The Accident


*Disclaimer*
I apologize for any wonky sentences, poor spelling, or for being simply unintelligible. I still struggle with sentence structures and how to properly organize my thoughts. I am mainly writing this blog to promote safe riding (helmets and proper tack) and to help with my healing process.


 I've been on the back of a horse since I was 11 months old. Literally! Since then, my love has continued to grow over the course of twenty-two years. I've had my fair share "bad" learning experiences... But, since the very beginning, I've always been taught to get right back in the saddle.


I have owned my second horse, Shyanne, for nearly 12 years now. We've experienced and learned so much together and we have always willingly put immense trust into one another. Despite both of our experience; a sudden act of thoughtlessness lead into a quick disaster.
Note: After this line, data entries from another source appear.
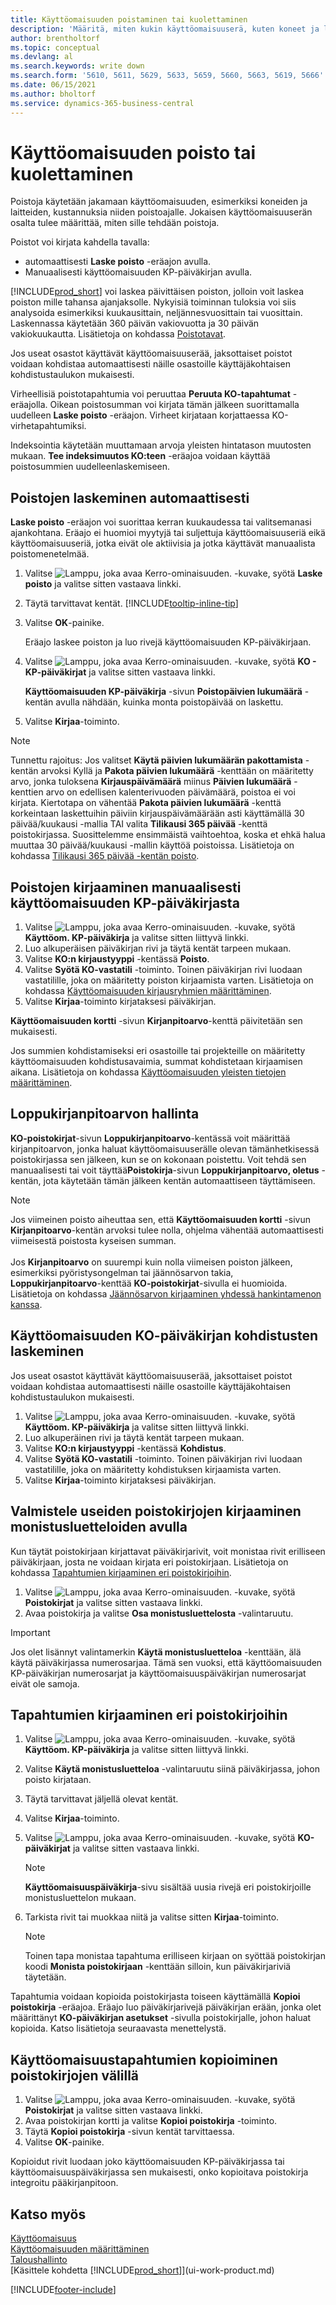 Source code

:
 ```yaml
---
title: Käyttöomaisuuden poistaminen tai kuolettaminen
description: 'Määritä, miten kukin käyttöomaisuuserä, kuten koneet ja laitteet, arvostetaan, poistetaan tai kuoletetaan niiden elinkaaren aikana.'
author: brentholtorf
ms.topic: conceptual
ms.devlang: al
ms.search.keywords: write down
ms.search.form: '5610, 5611, 5629, 5633, 5659, 5660, 5663, 5619, 5666'
ms.date: 06/15/2021
ms.author: bholtorf
ms.service: dynamics-365-business-central
---
```

# <a name="depreciate-or-amortize-fixed-assets"></a>Käyttöomaisuuden poisto tai kuolettaminen

Poistoja käytetään jakamaan käyttöomaisuuden, esimerkiksi koneiden ja laitteiden, kustannuksia niiden poistoajalle. Jokaisen käyttöomaisuuserän osalta tulee määrittää, miten sille tehdään poistoja.  

 Poistot voi kirjata kahdella tavalla:  

* automaattisesti **Laske poisto** -eräajon avulla.  
* Manuaalisesti käyttöomaisuuden KP-päiväkirjan avulla.  

[!INCLUDE[prod_short](includes/prod_short.md)] voi laskea päivittäisen poiston, jolloin voit laskea poiston mille tahansa ajanjaksolle. Nykyisiä toiminnan tuloksia voi siis analysoida esimerkiksi kuukausittain, neljännesvuosittain tai vuosittain. Laskennassa käytetään 360 päivän vakiovuotta ja 30 päivän vakiokuukautta. Lisätietoja on kohdassa [Poistotavat](fa-depreciation-methods.md).  

Jos useat osastot käyttävät käyttöomaisuuserää, jaksottaiset poistot voidaan kohdistaa automaattisesti näille osastoille käyttäjäkohtaisen kohdistustaulukon mukaisesti.  

Virheellisiä poistotapahtumia voi peruuttaa **Peruuta KO-tapahtumat** -eräajolla. Oikean poistosumman voi kirjata tämän jälkeen suorittamalla uudelleen **Laske poisto** -eräajon. Virheet kirjataan korjattaessa KO-virhetapahtumiksi.  

Indeksointia käytetään muuttamaan arvoja yleisten hintatason muutosten mukaan. **Tee indeksimuutos KO:teen** -eräajoa voidaan käyttää poistosummien uudelleenlaskemiseen.  

## <a name="to-calculate-depreciation-automatically"></a>Poistojen laskeminen automaattisesti

**Laske poisto** -eräajon voi suorittaa kerran kuukaudessa tai valitsemanasi ajankohtana. Eräajo ei huomioi myytyjä tai suljettuja käyttöomaisuuseriä eikä käyttöomaisuuseriä, jotka eivät ole aktiivisia ja jotka käyttävät manuaalista poistomenetelmää.  

1. Valitse ![Lamppu, joka avaa Kerro-ominaisuuden.](media/ui-search/search_small.png "Kerro, mitä haluat tehdä") -kuvake, syötä **Laske poisto** ja valitse sitten vastaava linkki.  
2. Täytä tarvittavat kentät. [!INCLUDE[tooltip-inline-tip](includes/tooltip-inline-tip_md.md)]  
3. Valitse **OK**-painike.  

    Eräajo laskee poiston ja luo rivejä käyttöomaisuuden KP-päiväkirjaan.

4. Valitse ![Lamppu, joka avaa Kerro-ominaisuuden.](media/ui-search/search_small.png "Kerro, mitä haluat tehdä") -kuvake, syötä **KO - KP-päiväkirjat** ja valitse sitten vastaava linkki.  

    **Käyttöomaisuuden KP-päiväkirja** -sivun **Poistopäivien lukumäärä** -kentän avulla nähdään, kuinka monta poistopäivää on laskettu.  
5. Valitse **Kirjaa**-toiminto.  

> [!NOTE]
> Tunnettu rajoitus: Jos valitset **Käytä päivien lukumäärän pakottamista** -kentän arvoksi Kyllä ja **Pakota päivien lukumäärä** -kenttään on määritetty arvo, jonka tuloksena **Kirjauspäivämäärä** miinus **Päivien lukumäärä** -kenttien arvo on edellisen kalenterivuoden päivämäärä, poistoa ei voi kirjata.
> Kiertotapa on vähentää **Pakota päivien lukumäärä** -kenttä korkeintaan laskettuihin päiviin kirjauspäivämäärään asti käyttämällä 30 päivää/kuukausi -mallia TAI valita **Tilikausi 365 päivää** -kenttä poistokirjassa.
> Suosittelemme ensimmäistä vaihtoehtoa, koska et ehkä halua muuttaa 30 päivää/kuukausi -mallin käyttöä poistoissa. Lisätietoja on kohdassa [Tilikausi 365 päivää -kentän poisto](fa-how-setup-depreciation.md#fiscal-year-365-days-field-depreciation).


## <a name="to-post-depreciation-manually-from-the-fixed-asset-gl-journal"></a>Poistojen kirjaaminen manuaalisesti käyttöomaisuuden KP-päiväkirjasta

1. Valitse ![Lamppu, joka avaa Kerro-ominaisuuden.](media/ui-search/search_small.png "Kerro, mitä haluat tehdä") -kuvake, syötä **Käyttöom. KP-päiväkirja** ja valitse sitten liittyvä linkki.  
2. Luo alkuperäisen päiväkirjan rivi ja täytä kentät tarpeen mukaan.  
3. Valitse **KO:n kirjaustyyppi** -kentässä **Poisto**.  
4. Valitse **Syötä KO-vastatili** -toiminto. Toinen päiväkirjan rivi luodaan vastatilille, joka on määritetty poiston kirjaamista varten. Lisätietoja on kohdassa [Käyttöomaisuuden kirjausryhmien määrittäminen](fa-how-setup-general.md#to-set-up-fixed-asset-posting-groups).
5. Valitse **Kirjaa**-toiminto kirjataksesi päiväkirjan.  

**Käyttöomaisuuden kortti** -sivun **Kirjanpitoarvo**-kenttä päivitetään sen mukaisesti.

Jos summien kohdistamiseksi eri osastoille tai projekteille on määritetty käyttöomaisuuden kohdistusavaimia, summat kohdistetaan kirjaamisen aikana. Lisätietoja on kohdassa [Käyttöomaisuuden yleisten tietojen määrittäminen](fa-how-setup-general.md).  

## <a name="to-manage-the-ending-book-value"></a>Loppukirjanpitoarvon hallinta

**KO-poistokirjat**-sivun **Loppukirjanpitoarvo**-kentässä voit määrittää kirjanpitoarvon, jonka haluat käyttöomaisuuserälle olevan tämänhetkisessä poistokirjassa sen jälkeen, kun se on kokonaan poistettu. Voit tehdä sen manuaalisesti tai voit täyttää**Poistokirja**-sivun **Loppukirjanpitoarvo, oletus** -kentän, jota käytetään tämän jälkeen kentän automaattiseen täyttämiseen.

> [!NOTE]
> Jos viimeinen poisto aiheuttaa sen, että **Käyttöomaisuuden kortti** -sivun **Kirjanpitoarvo**-kentän arvoksi tulee nolla, ohjelma vähentää automaattisesti viimeisestä poistosta kyseisen summan.<br /><br />
> Jos **Kirjanpitoarvo** on suurempi kuin nolla viimeisen poiston jälkeen, esimerkiksi pyöristysongelman tai jäännösarvon takia, **Loppukirjanpitoarvo**-kenttää **KO-poistokirjat**-sivulla ei huomioida. Lisätietoja on kohdassa [Jäännösarvon kirjaaminen yhdessä hankintamenon kanssa](fa-how-acquire.md#to-post-the-salvage-value-together-with-the-acquisition-cost).

## <a name="to-calculate-allocations-for-a-fixed-asset"></a>Käyttöomaisuuden KO-päiväkirjan kohdistusten laskeminen

Jos useat osastot käyttävät käyttöomaisuuserää, jaksottaiset poistot voidaan kohdistaa automaattisesti näille osastoille käyttäjäkohtaisen kohdistustaulukon mukaisesti.  

1. Valitse ![Lamppu, joka avaa Kerro-ominaisuuden.](media/ui-search/search_small.png "Kerro, mitä haluat tehdä") -kuvake, syötä **Käyttöom. KP-päiväkirja** ja valitse sitten liittyvä linkki.  
2. Luo alkuperäinen rivi ja täytä kentät tarpeen mukaan.
3. Valitse **KO:n kirjaustyyppi** -kentässä **Kohdistus**.  
4. Valitse **Syötä KO-vastatili** -toiminto. Toinen päiväkirjan rivi luodaan vastatilille, joka on määritetty kohdistuksen kirjaamista varten.  
5. Valitse **Kirjaa**-toiminto kirjataksesi päiväkirjan.  

## <a name="use-duplication-lists-to-prepare-to-post-to-multiple-depreciation-books"></a>Valmistele useiden poistokirjojen kirjaaminen monistusluetteloiden avulla

Kun täytät poistokirjaan kirjattavat päiväkirjarivit, voit monistaa rivit erilliseen päiväkirjaan, josta ne voidaan kirjata eri poistokirjaan. Lisätietoja on kohdassa [Tapahtumien kirjaaminen eri poistokirjoihin](fa-how-depreciate-amortize.md#to-post-entries-to-different-depreciation-books).

1. Valitse ![Lamppu, joka avaa Kerro-ominaisuuden.](media/ui-search/search_small.png "Kerro, mitä haluat tehdä") -kuvake, syötä **Poistokirjat** ja valitse sitten vastaava linkki.  
2. Avaa poistokirja ja valitse **Osa monistusluettelosta** -valintaruutu.  

> [!IMPORTANT]  
>   Jos olet lisännyt valintamerkin **Käytä monistusluetteloa** -kenttään, älä käytä päiväkirjassa numerosarjaa. Tämä sen vuoksi, että käyttöomaisuuden KP-päiväkirjan numerosarjat ja käyttöomaisuuspäiväkirjan numerosarjat eivät ole samoja.  

## <a name="to-post-entries-to-different-depreciation-books"></a>Tapahtumien kirjaaminen eri poistokirjoihin

1. Valitse ![Lamppu, joka avaa Kerro-ominaisuuden.](media/ui-search/search_small.png "Kerro, mitä haluat tehdä") -kuvake, syötä **Käyttöom. KP-päiväkirja** ja valitse sitten liittyvä linkki.  
2. Valitse **Käytä monistusluetteloa** -valintaruutu siinä päiväkirjassa, johon poisto kirjataan.  
3. Täytä tarvittavat jäljellä olevat kentät.  
4. Valitse **Kirjaa**-toiminto.  
5. Valitse ![Lamppu, joka avaa Kerro-ominaisuuden.](media/ui-search/search_small.png "Kerro, mitä haluat tehdä") -kuvake, syötä **KO-päiväkirjat** ja valitse sitten vastaava linkki.  

    > [!NOTE]  
    >   **Käyttöomaisuuspäiväkirja**-sivu sisältää uusia rivejä eri poistokirjoille monistusluettelon mukaan.  
6. Tarkista rivit tai muokkaa niitä ja valitse sitten **Kirjaa**-toiminto.  

    > [!NOTE]  
    >   Toinen tapa monistaa tapahtuma erilliseen kirjaan on syöttää poistokirjan koodi **Monista poistokirjaan** -kenttään silloin, kun päiväkirjariviä täytetään.  

Tapahtumia voidaan kopioida poistokirjasta toiseen käyttämällä **Kopioi poistokirja** -eräajoa. Eräajo luo päiväkirjarivejä päiväkirjan erään, jonka olet määrittänyt **KO-päiväkirjan asetukset** -sivulla poistokirjalle, johon haluat kopioida. Katso lisätietoja seuraavasta menettelystä.  

## <a name="to-copy-fixed-asset-ledger-entries-between-depreciation-books"></a>Käyttöomaisuustapahtumien kopioiminen poistokirjojen välillä

1. Valitse ![Lamppu, joka avaa Kerro-ominaisuuden.](media/ui-search/search_small.png "Kerro, mitä haluat tehdä") -kuvake, syötä **Poistokirjat** ja valitse sitten vastaava linkki.  
2. Avaa poistokirjan kortti ja valitse **Kopioi poistokirja** -toiminto.  
3. Täytä **Kopioi poistokirja** -sivun kentät tarvittaessa.  
4. Valitse **OK**-painike.  

Kopioidut rivit luodaan joko käyttöomaisuuden KP-päiväkirjassa tai käyttöomaisuuspäiväkirjassa sen mukaisesti, onko kopioitava poistokirja integroitu pääkirjanpitoon.  

## <a name="see-also"></a>Katso myös

[Käyttöomaisuus](fa-manage.md)  
[Käyttöomaisuuden määrittäminen](fa-setup.md)  
[Taloushallinto](finance.md)  
[Käsittele kohdetta [!INCLUDE[prod_short](includes/prod_short.md)]](ui-work-product.md)  


[!INCLUDE[footer-include](includes/footer-banner.md)]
On February 14th 2015, I was involved in a careless accident (aren't most?) that lead me straight into the ICU for 5 days. Completely shaken and in immeasurable pain-- I was informed that I may have had to undergo emergency surgery due to a brain hemorrhage. (subdural hematoma)

My mind had completely shut down, and I desperately tried to cling-on to my fleeting thoughts. Looking back, I cannot even count the endless supply of staff that were constantly flowing in and out of my hospital room. The questioning and interrogating felt nearly endless..

"What can you remember?"
"Did you black out after the fall?"
"Do you know where you are?"


Thankfully, I had to only be monitored during my stay at the hospital, and in the end I didn't have to go through with any surgery. Just lots of morphine, ice packs, and the readjusting of my dislocated shoulder.
During my stay, I was constantly reminded of the severity of my situation because I was unable to walk or do much of anything on my own. I thank God for the wonderful team of nurses that took such great care of me. Their constant reassurance that everything would be O.K is honestly what kept me from having a complete meltdown.

My primary doctor and neurosurgeon prepared me for the year-long recovery that I would, and still have in store. From the unwaning mood swings... to the memory loss, constant headaches and inability to communicate properly... I then realized that my year was definitely going to be a long one.

Looking back now, I am so grateful that it wasn't *as serious* as it could have been. My neurosurgeon told me that if I would have hit just a smidge harder, I could very well be paralyzed.
The only thing I truly regret is also knowing the fact that wearing a helmet could have also saved me from so much grief.